Figure C presents the trend of share of tobacco trade discrepancy with India in total discrepancy since 1991. It provides evidence that during first half of 1990s the share of tobacco trade discrepancy with India in Bangladesh's total tobacco trade discrepancy declined sharply. By the end of second half it increased moderately to reach at 3.95 per cent in 2001. Nevertheless, during the early years of last decade this share alarmingly skyrocketed and touched its peak ever in the history with a value of almost 44 per cent. This underreporting of tobacco trade with India has come under control and experienced a declining trend since 2005 to reach at a level as low as less than 1 per cent by the end of 2015. The concerned feature of this story is that during the recent time since 2015 it again started accelerating along with acceleration of underreporting in total tobacco trade.
Hence, it can be argued from the above scenario that at least in recent times there is a co-movement in the share of Bangladesh's discrepancy with India as partner and the country's total tobacco trade discrepancy.
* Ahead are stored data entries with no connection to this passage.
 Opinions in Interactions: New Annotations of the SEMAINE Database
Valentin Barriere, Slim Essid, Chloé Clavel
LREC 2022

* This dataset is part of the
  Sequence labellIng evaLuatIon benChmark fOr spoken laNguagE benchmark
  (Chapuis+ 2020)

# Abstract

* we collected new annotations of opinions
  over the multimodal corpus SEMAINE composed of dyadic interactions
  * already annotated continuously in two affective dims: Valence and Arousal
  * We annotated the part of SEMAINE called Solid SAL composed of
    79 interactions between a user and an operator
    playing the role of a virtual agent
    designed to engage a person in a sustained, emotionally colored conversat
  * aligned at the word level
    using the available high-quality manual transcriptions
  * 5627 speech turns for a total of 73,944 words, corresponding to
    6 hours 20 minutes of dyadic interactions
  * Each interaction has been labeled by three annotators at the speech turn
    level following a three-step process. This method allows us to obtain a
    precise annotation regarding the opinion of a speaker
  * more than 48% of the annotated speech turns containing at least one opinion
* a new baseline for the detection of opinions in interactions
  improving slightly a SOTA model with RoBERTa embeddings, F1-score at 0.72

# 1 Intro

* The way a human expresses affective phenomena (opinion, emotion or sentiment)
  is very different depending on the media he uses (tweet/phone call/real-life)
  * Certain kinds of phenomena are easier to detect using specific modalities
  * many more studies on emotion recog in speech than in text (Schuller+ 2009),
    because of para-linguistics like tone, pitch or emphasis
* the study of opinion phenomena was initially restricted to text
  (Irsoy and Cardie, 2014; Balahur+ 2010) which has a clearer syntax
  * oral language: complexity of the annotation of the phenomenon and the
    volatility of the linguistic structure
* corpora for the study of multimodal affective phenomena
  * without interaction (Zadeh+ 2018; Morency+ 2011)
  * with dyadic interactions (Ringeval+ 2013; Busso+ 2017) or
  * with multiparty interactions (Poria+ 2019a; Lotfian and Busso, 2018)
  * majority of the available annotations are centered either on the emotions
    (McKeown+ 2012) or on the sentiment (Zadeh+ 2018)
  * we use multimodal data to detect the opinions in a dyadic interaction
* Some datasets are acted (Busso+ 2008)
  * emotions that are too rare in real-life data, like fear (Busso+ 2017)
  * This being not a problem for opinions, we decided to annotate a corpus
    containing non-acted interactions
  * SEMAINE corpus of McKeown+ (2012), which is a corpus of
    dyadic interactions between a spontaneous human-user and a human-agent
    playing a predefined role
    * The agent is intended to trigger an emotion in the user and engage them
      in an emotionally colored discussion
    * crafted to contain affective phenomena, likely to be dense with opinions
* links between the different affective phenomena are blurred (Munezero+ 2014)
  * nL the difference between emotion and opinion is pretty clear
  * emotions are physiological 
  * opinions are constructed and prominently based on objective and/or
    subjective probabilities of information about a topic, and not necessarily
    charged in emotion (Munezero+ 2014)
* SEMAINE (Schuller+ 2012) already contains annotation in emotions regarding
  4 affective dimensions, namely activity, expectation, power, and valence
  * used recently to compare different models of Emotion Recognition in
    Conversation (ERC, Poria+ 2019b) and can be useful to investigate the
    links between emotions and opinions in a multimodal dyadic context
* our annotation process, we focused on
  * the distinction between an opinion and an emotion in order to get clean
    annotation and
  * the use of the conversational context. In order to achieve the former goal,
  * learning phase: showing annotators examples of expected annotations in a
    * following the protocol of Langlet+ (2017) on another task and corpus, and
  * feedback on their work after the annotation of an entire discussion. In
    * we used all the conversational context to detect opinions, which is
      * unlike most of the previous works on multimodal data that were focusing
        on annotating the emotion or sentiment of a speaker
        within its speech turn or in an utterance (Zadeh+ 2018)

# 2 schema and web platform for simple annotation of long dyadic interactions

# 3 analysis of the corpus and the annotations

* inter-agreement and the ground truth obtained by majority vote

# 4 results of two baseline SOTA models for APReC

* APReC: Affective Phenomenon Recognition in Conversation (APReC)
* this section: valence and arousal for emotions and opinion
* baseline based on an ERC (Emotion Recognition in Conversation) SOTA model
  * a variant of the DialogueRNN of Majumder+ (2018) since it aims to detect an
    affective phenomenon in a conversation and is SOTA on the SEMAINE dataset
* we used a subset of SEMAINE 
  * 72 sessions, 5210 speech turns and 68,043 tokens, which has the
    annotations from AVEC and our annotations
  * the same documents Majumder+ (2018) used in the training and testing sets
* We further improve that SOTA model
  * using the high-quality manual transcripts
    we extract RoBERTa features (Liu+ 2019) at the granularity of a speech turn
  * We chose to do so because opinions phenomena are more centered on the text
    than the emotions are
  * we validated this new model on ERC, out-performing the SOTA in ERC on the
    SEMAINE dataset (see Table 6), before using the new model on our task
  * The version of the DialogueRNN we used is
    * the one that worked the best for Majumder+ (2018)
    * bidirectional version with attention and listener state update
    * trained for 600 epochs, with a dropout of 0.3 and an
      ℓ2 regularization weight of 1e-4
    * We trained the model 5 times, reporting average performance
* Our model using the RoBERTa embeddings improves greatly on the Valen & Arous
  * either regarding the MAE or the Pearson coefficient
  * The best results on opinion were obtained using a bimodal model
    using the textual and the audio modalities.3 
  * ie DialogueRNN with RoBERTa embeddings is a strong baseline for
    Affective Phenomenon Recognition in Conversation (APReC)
While deliberate underreporting might generate rent to a particular group, it is understandable that this reporting discrepancy might be the sole result of sloppiness of the system. This is regardless of the fact that the country needs to get rid of it for the betterment of expected revenue generation and success for tobacco control. The issue needs keen attention from the policymakers and demands further research.
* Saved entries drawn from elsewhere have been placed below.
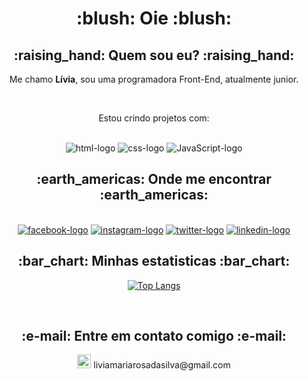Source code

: <div align="center">
<h1>:blush: Oie :blush:</h1>
<h2> :raising_hand: Quem sou eu? :raising_hand:</h2>

<p>
Me chamo <strong>Lívia</strong>, sou uma programadora Front-End, atualmente junior.
</p>

<br>

Estou crindo projetos com:

<br>

<img src="https://img.shields.io/badge/HTML5-E34F26?style=for-the-badge&logo=html5&logoColor=white" alt="html-logo" />
<img src="https://img.shields.io/badge/CSS3-1572B6?style=for-the-badge&logo=css3&logoColor=white" alt="css-logo" />
<img src="https://img.shields.io/badge/JavaScript-F7DF1E?style=for-the-badge&logo=javascript&logoColor=black" alt="JavaScript-logo" />

<h2>:earth_americas: Onde me encontrar :earth_americas:</h2>

<br>
<a href="https://www.facebook.com/profile.php?id=100008748218381"><img src="https://img.shields.io/badge/Facebook-1877F2?style=for-the-badge&logo=facebook&logoColor=white" alt="facebook-logo" /></a>
<a href="https://www.instagram.com/livitaas/"><img src="https://img.shields.io/badge/Instagram-E4405F?style=for-the-badge&logo=instagram&logoColor=white" alt="instagram-logo" /></a>
<a href="https://twitter.com/livitaas"><img src="https://img.shields.io/badge/Twitter-1DA1F2?style=for-the-badge&logo=twitter&logoColor=white" alt="twitter-logo" /></a>
<a href="https://www.linkedin.com/in/lívia-maria-688214239/"><img src="https://img.shields.io/badge/LinkedIn-0077B5?style=for-the-badge&logo=linkedin&logoColor=white" alt="linkedin-logo" /></a>
<br>

<h2>:bar_chart: Minhas estatisticas :bar_chart:</h2>

[![Top Langs](https://github-readme-stats.vercel.app/api/top-langs/?username=livitas&langs_count=8)](https://github.com/anuraghazra/github-readme-stats)

<br>
<h2>:e-mail: Entre em contato comigo :e-mail:</h2>
<p><img width="22px" src="https://logodownload.org/wp-content/uploads/2018/03/gmail-logo-16.png" alt="email-logo" /> liviamariarosadasilva@gmail.com</p>
</div>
Fighting tobacco epidemic indeed would require adopting a holistic tobacco control approach. Curbing prevalence further would be subject to successful intervention for demand control as well as control in supply. As supply-side intervention, ensuring successful law enforcement and strict monitoring on the tobacco producers, use of more effective tax stamps, efficient and effective data recordkeeping and tracking system of production and distribution of all types of tobacco products would reduce illicit supply and hence help reduce tobacco consumption. Effective tracking and tracing system for proper implementation of the FCTC protocol on illicit trade would be the key to addressing the concern over illicit supply of tobacco products.
Dr. Rumana Huque and SM Abdullah are faculty members at Department of Economics, the University of Dhaka, and Nahian Azad Shashi is research associate at Bangladesh Institute of Development Studies (BIDS). [email protected]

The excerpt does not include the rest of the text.